A few days ago I heard Josue working next door and the proverbial light bulb flickered. “I think my septic tanks must be full or the drain-field saturated with all the rain.” I described the symptoms of my problem and Josue agreed to check the tanks the following day.

Meanwhile I spent a sleepless night worrying that I would have to replace the entire septic system and drain-field, more money flushed away. Why not? I’ve had to replace everything else in and around and connected with my house, except that and my refrigerator.

The refrigerator sounds like a 747 sitting on the runway, revving engines for take-off. I’ve already scouted out the new models in town.

So it was an easy stretch of my elastic imagination to suppose I’d be faced with a major septic mess.

And with company coming too. I have a friend arriving for a week’s rest and relaxation. I imagined both of us holed up in adjoining rooms in the hotel, eating all our meals at the nearest taco joint.
Josue dug up the septic tanks. Sure enough, both are full. It took a day to locate a sewage pump truck from a neighboring town. “He’ll come tomorrow after he finishes a job south of here.”
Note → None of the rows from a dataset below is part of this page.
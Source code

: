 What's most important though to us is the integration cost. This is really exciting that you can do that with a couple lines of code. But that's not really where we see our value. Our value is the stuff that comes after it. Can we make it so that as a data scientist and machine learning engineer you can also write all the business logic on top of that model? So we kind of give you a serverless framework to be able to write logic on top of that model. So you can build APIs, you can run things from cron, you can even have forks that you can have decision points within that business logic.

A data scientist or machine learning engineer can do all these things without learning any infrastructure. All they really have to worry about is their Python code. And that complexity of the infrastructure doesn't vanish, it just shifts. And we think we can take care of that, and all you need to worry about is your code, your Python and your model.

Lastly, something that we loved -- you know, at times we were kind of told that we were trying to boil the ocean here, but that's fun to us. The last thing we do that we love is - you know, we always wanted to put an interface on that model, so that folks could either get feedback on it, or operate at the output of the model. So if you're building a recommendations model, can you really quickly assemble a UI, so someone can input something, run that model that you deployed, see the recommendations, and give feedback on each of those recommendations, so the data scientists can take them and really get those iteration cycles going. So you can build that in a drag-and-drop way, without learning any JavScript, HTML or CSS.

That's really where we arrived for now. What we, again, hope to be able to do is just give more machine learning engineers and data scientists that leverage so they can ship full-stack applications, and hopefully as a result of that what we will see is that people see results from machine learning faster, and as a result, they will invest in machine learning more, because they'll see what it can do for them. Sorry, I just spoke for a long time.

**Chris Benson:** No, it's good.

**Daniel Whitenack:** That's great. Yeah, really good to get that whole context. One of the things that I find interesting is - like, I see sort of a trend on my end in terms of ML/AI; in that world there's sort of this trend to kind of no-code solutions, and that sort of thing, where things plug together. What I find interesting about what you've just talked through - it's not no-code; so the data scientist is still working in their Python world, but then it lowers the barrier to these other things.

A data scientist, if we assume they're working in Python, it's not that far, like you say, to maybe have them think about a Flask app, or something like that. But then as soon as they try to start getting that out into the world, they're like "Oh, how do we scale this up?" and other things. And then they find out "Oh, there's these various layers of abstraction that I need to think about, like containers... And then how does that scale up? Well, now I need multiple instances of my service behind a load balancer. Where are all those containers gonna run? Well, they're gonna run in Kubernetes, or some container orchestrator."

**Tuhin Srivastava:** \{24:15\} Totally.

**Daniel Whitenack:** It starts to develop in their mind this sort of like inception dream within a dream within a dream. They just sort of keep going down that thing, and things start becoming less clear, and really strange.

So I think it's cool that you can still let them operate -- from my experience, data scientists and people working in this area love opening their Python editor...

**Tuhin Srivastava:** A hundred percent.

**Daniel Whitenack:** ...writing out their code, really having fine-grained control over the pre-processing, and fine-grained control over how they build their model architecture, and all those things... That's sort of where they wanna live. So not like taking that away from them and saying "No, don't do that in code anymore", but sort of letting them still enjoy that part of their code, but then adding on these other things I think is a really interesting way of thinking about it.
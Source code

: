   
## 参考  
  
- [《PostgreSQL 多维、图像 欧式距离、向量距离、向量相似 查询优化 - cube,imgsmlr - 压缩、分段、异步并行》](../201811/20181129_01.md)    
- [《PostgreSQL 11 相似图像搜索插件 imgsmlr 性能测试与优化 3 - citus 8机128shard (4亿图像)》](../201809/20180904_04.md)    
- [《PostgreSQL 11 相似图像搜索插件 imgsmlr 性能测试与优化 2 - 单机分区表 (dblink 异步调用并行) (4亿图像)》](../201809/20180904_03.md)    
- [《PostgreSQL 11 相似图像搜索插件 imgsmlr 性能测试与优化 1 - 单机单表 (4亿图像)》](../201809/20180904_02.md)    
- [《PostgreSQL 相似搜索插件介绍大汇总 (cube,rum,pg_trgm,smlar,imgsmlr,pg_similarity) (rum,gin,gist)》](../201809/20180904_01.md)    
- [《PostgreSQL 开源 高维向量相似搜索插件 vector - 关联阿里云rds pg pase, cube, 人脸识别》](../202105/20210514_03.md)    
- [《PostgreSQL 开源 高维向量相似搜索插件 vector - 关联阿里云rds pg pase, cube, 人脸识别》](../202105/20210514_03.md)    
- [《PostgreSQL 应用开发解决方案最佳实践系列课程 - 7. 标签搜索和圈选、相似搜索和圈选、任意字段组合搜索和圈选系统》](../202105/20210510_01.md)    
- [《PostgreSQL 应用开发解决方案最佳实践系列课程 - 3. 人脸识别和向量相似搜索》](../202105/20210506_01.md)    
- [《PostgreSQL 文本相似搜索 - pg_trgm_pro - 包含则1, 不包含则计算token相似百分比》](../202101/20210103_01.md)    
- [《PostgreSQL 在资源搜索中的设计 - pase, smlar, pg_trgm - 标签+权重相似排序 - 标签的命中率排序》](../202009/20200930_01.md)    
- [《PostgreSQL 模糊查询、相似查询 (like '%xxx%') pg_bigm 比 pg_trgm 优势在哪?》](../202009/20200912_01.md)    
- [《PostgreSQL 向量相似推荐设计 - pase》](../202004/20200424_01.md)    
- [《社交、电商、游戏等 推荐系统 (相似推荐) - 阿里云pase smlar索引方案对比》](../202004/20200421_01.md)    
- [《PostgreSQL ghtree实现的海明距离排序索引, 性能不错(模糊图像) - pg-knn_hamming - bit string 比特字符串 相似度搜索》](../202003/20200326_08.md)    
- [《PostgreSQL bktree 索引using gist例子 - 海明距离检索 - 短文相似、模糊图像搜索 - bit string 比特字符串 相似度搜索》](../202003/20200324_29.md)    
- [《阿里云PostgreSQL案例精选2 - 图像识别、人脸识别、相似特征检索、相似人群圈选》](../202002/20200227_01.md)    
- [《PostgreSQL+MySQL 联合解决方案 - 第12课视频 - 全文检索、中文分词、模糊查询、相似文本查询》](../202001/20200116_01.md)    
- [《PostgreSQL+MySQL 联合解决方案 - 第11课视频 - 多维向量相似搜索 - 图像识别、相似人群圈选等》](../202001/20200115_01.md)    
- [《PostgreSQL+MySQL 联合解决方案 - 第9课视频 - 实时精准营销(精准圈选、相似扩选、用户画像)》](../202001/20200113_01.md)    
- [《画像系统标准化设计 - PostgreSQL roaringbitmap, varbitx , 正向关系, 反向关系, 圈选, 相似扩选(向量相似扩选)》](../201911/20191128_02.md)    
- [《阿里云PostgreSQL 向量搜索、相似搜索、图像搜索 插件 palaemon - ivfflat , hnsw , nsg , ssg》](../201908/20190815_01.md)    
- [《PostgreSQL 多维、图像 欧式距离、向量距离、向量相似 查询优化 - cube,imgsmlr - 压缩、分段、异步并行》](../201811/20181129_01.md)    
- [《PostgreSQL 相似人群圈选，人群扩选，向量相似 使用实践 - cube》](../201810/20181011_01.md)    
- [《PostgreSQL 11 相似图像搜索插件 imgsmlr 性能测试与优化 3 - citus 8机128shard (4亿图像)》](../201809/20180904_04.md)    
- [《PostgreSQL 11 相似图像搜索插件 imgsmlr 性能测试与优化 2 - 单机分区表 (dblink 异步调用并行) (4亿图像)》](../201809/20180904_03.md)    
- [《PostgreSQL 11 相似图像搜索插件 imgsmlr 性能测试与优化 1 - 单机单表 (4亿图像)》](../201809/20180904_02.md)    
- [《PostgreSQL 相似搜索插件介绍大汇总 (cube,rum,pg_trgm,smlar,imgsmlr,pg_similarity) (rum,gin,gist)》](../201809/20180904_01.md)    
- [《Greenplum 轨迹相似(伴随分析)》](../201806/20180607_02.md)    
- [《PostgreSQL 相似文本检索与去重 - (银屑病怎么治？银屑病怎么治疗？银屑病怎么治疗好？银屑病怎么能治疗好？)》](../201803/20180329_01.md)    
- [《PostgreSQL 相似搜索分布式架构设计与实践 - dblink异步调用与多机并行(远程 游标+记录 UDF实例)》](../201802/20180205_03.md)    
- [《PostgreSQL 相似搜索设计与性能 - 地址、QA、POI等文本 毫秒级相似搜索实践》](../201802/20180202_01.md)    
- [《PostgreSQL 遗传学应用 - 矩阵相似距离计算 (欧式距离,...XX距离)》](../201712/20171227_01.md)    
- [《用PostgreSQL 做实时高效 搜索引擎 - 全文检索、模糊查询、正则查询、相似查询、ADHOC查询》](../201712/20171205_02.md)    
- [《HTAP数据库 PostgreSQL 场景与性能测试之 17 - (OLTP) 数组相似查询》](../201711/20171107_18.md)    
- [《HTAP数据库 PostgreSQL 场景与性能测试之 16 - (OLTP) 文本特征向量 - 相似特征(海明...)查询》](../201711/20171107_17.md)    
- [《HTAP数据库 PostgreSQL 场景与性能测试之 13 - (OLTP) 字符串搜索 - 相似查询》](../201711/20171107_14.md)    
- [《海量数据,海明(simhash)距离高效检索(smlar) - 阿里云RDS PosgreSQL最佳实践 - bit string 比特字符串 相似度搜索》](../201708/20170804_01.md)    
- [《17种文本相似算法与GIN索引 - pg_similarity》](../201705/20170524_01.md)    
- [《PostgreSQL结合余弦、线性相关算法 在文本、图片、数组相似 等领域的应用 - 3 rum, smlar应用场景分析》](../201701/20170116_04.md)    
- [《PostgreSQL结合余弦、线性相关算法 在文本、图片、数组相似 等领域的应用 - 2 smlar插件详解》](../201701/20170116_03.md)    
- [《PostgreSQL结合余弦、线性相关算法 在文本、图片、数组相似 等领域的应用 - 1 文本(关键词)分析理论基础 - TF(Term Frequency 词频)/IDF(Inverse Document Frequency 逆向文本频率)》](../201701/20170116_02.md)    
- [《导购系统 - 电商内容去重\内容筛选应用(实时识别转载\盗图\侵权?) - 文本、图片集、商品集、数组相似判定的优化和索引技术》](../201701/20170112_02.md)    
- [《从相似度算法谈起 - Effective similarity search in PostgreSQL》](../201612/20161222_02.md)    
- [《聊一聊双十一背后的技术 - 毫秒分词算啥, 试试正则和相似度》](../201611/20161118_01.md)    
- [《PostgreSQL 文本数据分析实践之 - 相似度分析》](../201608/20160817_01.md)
It rained. All night and half the day. The man with the pump truck never showed up. The next day was Sunday. Sunday is family and church day. Nobody works. Monday he came and looked at it. “Yep, needs to be pumped.” 

Meanwhile, belatedly, I began thinking. It’s only the shower that drains slowly. The kitchen sink is fine. The toilet flushes like a trooper. When the men laid new tile in the bathroom, they snagged a bucket (literally) of old hair out of the shower drain pipe. Suppose they loosened enough hairs that a gob fell back and clogged the small opening through the mesh. The men hadn’t cleaned the whole drain pipe, just what they could reach.

Leo told me, “Yvonne was ill. She lost hair by handfuls.”

Lani added, “She had long hair.”

Eventually the sun will shine. Wednesday the pumper guy with truck and tank arrived. Today Josue will snake out the shower drain pipe and remove the rest of the tangled mess. As long as the pipes are exposed, he’ll also make sure the drain-field pipe is clear of debris.

            Again, the sky rained all night. Rained until noon. My back yard looks like a lagoon. The weather forecast for the week ahead is sunny skies, same as the forecast for the week behind.

            In my next life I’m going to be a meteorologist. I’ve studied on a different method for predicting. Instead of throwing darts at a board, I’ll walk out my door. If the sun is shining, I’ll say, “Rain is on the way.” If I get wet, I’ll say, “Sunshine soon.” It’s all in the timing.

            Between the now and the then of this life and my next life, I’ll try to locate the sky faucets.